WHAT YOU HAVE TO DO:
Output, word for word, the lines of this listing that fall between the line with "can't be established." and the line with "continue connecting (yes/no/[fingerprint])?", counting both of those lines, and no others.

EXCERPTED DATA:
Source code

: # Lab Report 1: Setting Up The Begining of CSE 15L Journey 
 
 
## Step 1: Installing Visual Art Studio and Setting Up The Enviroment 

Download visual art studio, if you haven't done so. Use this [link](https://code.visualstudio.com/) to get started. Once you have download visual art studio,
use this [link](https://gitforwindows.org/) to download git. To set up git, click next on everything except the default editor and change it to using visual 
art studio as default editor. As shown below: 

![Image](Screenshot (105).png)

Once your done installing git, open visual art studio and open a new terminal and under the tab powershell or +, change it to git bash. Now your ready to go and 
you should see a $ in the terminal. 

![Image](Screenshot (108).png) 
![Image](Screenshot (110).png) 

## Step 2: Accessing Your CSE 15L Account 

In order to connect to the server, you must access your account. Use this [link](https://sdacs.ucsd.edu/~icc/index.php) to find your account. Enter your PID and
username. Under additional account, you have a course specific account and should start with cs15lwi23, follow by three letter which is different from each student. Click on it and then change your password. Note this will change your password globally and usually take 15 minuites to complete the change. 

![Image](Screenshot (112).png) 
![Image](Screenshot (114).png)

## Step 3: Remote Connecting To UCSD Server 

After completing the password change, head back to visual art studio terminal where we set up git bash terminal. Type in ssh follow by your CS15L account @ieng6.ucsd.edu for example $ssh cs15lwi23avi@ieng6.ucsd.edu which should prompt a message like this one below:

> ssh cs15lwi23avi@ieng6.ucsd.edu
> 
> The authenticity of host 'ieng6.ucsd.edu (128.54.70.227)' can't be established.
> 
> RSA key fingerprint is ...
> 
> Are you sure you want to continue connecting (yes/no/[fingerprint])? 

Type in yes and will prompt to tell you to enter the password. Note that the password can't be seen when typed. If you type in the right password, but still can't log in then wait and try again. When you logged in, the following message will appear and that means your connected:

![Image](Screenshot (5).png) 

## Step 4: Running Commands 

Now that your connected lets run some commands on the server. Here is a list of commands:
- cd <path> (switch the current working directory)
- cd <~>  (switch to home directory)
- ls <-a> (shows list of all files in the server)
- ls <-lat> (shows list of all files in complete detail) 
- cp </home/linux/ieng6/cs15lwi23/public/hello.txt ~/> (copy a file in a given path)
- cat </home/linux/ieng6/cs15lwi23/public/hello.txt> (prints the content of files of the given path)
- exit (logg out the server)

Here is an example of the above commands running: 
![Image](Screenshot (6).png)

ANSWER FOR THIS EXERCISE:
> The authenticity of host 'ieng6.ucsd.edu (128.54.70.227)' can't be established.
> 
> RSA key fingerprint is ...
> 
> Are you sure you want to continue connecting (yes/no/[fingerprint])? 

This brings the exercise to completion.